Document images with source code:
═══
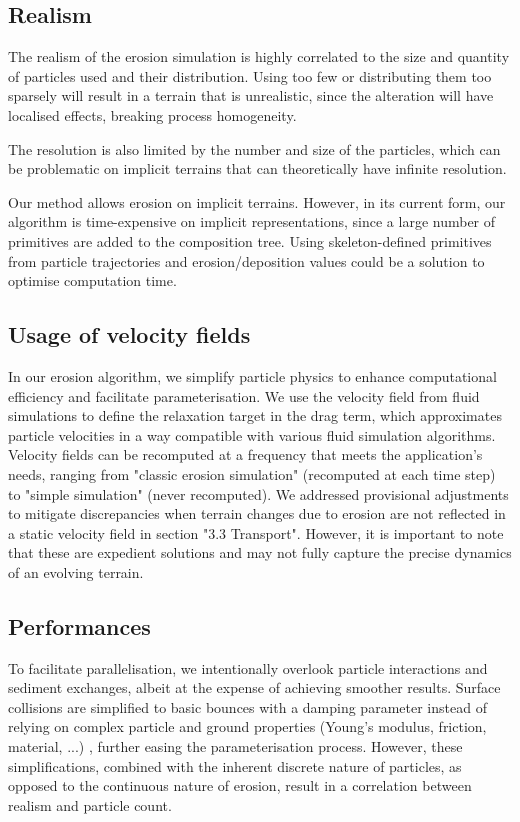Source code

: \subsection{Realism}
The realism of the erosion simulation is highly correlated to the size and quantity of particles used and their distribution. Using too few or distributing them too sparsely will result in a terrain that is unrealistic, since the alteration will have localised effects, breaking process homogeneity.

The resolution is also limited by the number and size of the particles, which can be problematic on implicit terrains that can theoretically have infinite resolution.

Our method allows erosion on implicit terrains. However, in its current form, our algorithm is time-expensive on implicit representations, since a large number of primitives are added to the composition tree. Using skeleton-defined primitives \cite{Hong2013, Rigaudiere2000} from particle trajectories and erosion/deposition values could be a solution to optimise computation time.

\subsection{Usage of velocity fields}
In our erosion algorithm, we simplify particle physics to enhance computational efficiency and facilitate parameterisation. We use the velocity field from fluid simulations to define the relaxation target in the drag term, which approximates particle velocities in a way compatible with various fluid simulation algorithms. Velocity fields can be recomputed at a frequency that meets the application's needs, ranging from "classic erosion simulation" (recomputed at each time step) to "simple simulation" (never recomputed). We addressed provisional adjustments to mitigate discrepancies when terrain changes due to erosion are not reflected in a static velocity field in section "3.3 Transport". However, it is important to note that these are expedient solutions and may not fully capture the precise dynamics of an evolving terrain.

\subsection{Performances}
To facilitate parallelisation, we intentionally overlook particle interactions and sediment exchanges, albeit at the expense of achieving smoother results. Surface collisions are simplified to basic bounces with a damping parameter instead of relying on complex particle and ground properties (Young's modulus, friction, material, ...) \cite{Yan2020}, further easing the parameterisation process. However, these simplifications, combined with the inherent discrete nature of particles, as opposed to the continuous nature of erosion, result in a correlation between realism and particle count.

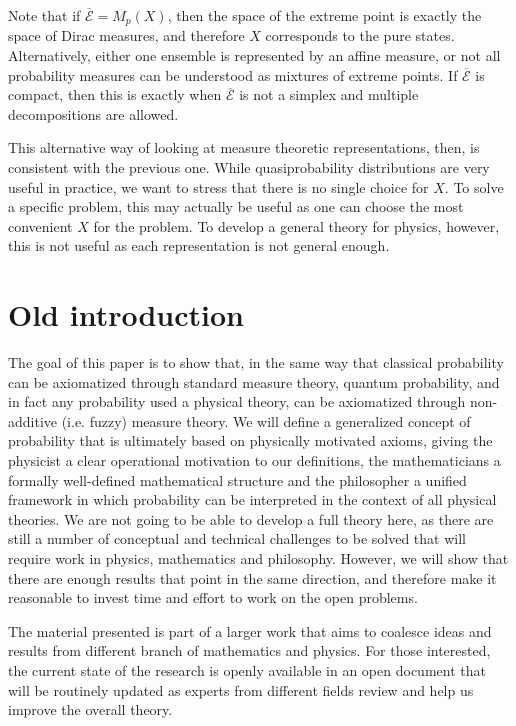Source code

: \documentclass[10pt,twocolumn, nofootinbib]{revtex4-2}
\newcommand{\Ens}[1][E] {\mathcal{#1}} %
\begin{document}
Note that if $\overline{\Ens} = M_p(X)$, then the space of the extreme point is exactly the space of Dirac measures, and therefore $X$ corresponds to the pure states. Alternatively, either one ensemble is represented by an affine measure, or not all probability measures can be understood as mixtures of extreme points. If $\overline{\Ens}$ is compact, then this is exactly when $\overline{\Ens}$ is not a simplex and multiple decompositions are allowed.

This alternative way of looking at measure theoretic representations, then, is consistent with the previous one. While quasiprobability distributions are very useful in practice, we want to stress that there is no single choice for $X$. To solve a specific problem, this may actually be useful as one can choose the most convenient $X$ for the problem. To develop a general theory for physics, however, this is not useful as each representation is not general enough.

\section{Old introduction}

The goal of this paper is to show that, in the same way that classical probability can be axiomatized through standard measure theory, quantum probability, and in fact any probability used a physical theory, can be axiomatized through non-additive (i.e. fuzzy) measure theory. We will define a generalized concept of probability that is ultimately based on physically motivated axioms, giving the physicist a clear operational motivation to our definitions, the mathematicians a formally well-defined mathematical structure and the philosopher a unified framework in which probability can be interpreted in the context of all physical theories. We are not going to be able to develop a full theory here, as there are still a number of conceptual and technical challenges to be solved that will require work in physics, mathematics and philosophy. However, we will show that there are enough results that point in the same direction, and therefore make it reasonable to invest time and effort to work on the open problems.

The material presented is part of a larger work that aims to coalesce ideas and results from different branch of mathematics and physics. For those interested, the current state of the research is openly available in an open document that will be routinely updated as experts from different fields review and help us improve the overall theory.
\end{document}
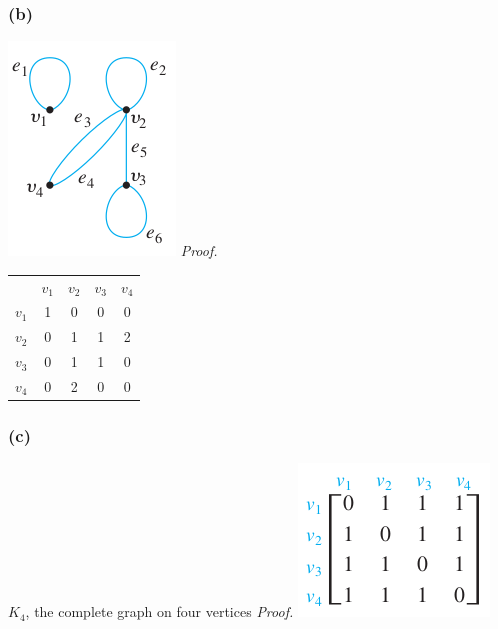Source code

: \documentclass[14pt]{extarticle}
\newcommand{\cy}{\color{cyan}}
\begin{document}
\subsubsection{(b)}
\includegraphics[scale=0.6]{../images/10.2.4.b.1.png}
{\it Proof.}
\begin{tabular}{ccccc}
                  & {\cy \(v_1\)} & {\cy \(v_2\)} & {\cy \(v_3\)} & {\cy \(v_4\)} \\
    {\cy \(v_1\)} & 1             & 0             & 0             & 0             \\
    {\cy \(v_2\)} & 0             & 1             & 1             & 2             \\
    {\cy \(v_3\)} & 0             & 1             & 1             & 0             \\
    {\cy \(v_4\)} & 0             & 2             & 0             & 0             \\
\end{tabular}

\subsubsection{(c)}
\(K_4\), the complete graph on four vertices
    {\it Proof.} \includegraphics[scale=0.6]{../images/10.2.4.c.png}
\end{document}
═══
Set the records down again exactly, and omit any picture in them.

Source code

: \subsection{Realism}
The realism of the erosion simulation is highly correlated to the size and quantity of particles used and their distribution. Using too few or distributing them too sparsely will result in a terrain that is unrealistic, since the alteration will have localised effects, breaking process homogeneity.

The resolution is also limited by the number and size of the particles, which can be problematic on implicit terrains that can theoretically have infinite resolution.

Our method allows erosion on implicit terrains. However, in its current form, our algorithm is time-expensive on implicit representations, since a large number of primitives are added to the composition tree. Using skeleton-defined primitives \cite{Hong2013, Rigaudiere2000} from particle trajectories and erosion/deposition values could be a solution to optimise computation time.

\subsection{Usage of velocity fields}
In our erosion algorithm, we simplify particle physics to enhance computational efficiency and facilitate parameterisation. We use the velocity field from fluid simulations to define the relaxation target in the drag term, which approximates particle velocities in a way compatible with various fluid simulation algorithms. Velocity fields can be recomputed at a frequency that meets the application's needs, ranging from "classic erosion simulation" (recomputed at each time step) to "simple simulation" (never recomputed). We addressed provisional adjustments to mitigate discrepancies when terrain changes due to erosion are not reflected in a static velocity field in section "3.3 Transport". However, it is important to note that these are expedient solutions and may not fully capture the precise dynamics of an evolving terrain.

\subsection{Performances}
To facilitate parallelisation, we intentionally overlook particle interactions and sediment exchanges, albeit at the expense of achieving smoother results. Surface collisions are simplified to basic bounces with a damping parameter instead of relying on complex particle and ground properties (Young's modulus, friction, material, ...) \cite{Yan2020}, further easing the parameterisation process. However, these simplifications, combined with the inherent discrete nature of particles, as opposed to the continuous nature of erosion, result in a correlation between realism and particle count.

Source code

: \documentclass[10pt,twocolumn, nofootinbib]{revtex4-2}
\newcommand{\Ens}[1][E] {\mathcal{#1}} %
\begin{document}
Note that if $\overline{\Ens} = M_p(X)$, then the space of the extreme point is exactly the space of Dirac measures, and therefore $X$ corresponds to the pure states. Alternatively, either one ensemble is represented by an affine measure, or not all probability measures can be understood as mixtures of extreme points. If $\overline{\Ens}$ is compact, then this is exactly when $\overline{\Ens}$ is not a simplex and multiple decompositions are allowed.

This alternative way of looking at measure theoretic representations, then, is consistent with the previous one. While quasiprobability distributions are very useful in practice, we want to stress that there is no single choice for $X$. To solve a specific problem, this may actually be useful as one can choose the most convenient $X$ for the problem. To develop a general theory for physics, however, this is not useful as each representation is not general enough.

\section{Old introduction}

The goal of this paper is to show that, in the same way that classical probability can be axiomatized through standard measure theory, quantum probability, and in fact any probability used a physical theory, can be axiomatized through non-additive (i.e. fuzzy) measure theory. We will define a generalized concept of probability that is ultimately based on physically motivated axioms, giving the physicist a clear operational motivation to our definitions, the mathematicians a formally well-defined mathematical structure and the philosopher a unified framework in which probability can be interpreted in the context of all physical theories. We are not going to be able to develop a full theory here, as there are still a number of conceptual and technical challenges to be solved that will require work in physics, mathematics and philosophy. However, we will show that there are enough results that point in the same direction, and therefore make it reasonable to invest time and effort to work on the open problems.

The material presented is part of a larger work that aims to coalesce ideas and results from different branch of mathematics and physics. For those interested, the current state of the research is openly available in an open document that will be routinely updated as experts from different fields review and help us improve the overall theory.
\end{document}
Source code

: \documentclass[14pt]{extarticle}
\newcommand{\cy}{\color{cyan}}
\begin{document}
\subsubsection{(b)}
\includegraphics[scale=0.6]{../images/10.2.4.b.1.png}
{\it Proof.}
\begin{tabular}{ccccc}
                  & {\cy \(v_1\)} & {\cy \(v_2\)} & {\cy \(v_3\)} & {\cy \(v_4\)} \\
    {\cy \(v_1\)} & 1             & 0             & 0             & 0             \\
    {\cy \(v_2\)} & 0             & 1             & 1             & 2             \\
    {\cy \(v_3\)} & 0             & 1             & 1             & 0             \\
    {\cy \(v_4\)} & 0             & 2             & 0             & 0             \\
\end{tabular}

\subsubsection{(c)}
\(K_4\), the complete graph on four vertices
    {\it Proof.} \includegraphics[scale=0.6]{../images/10.2.4.c.png}
\end{document}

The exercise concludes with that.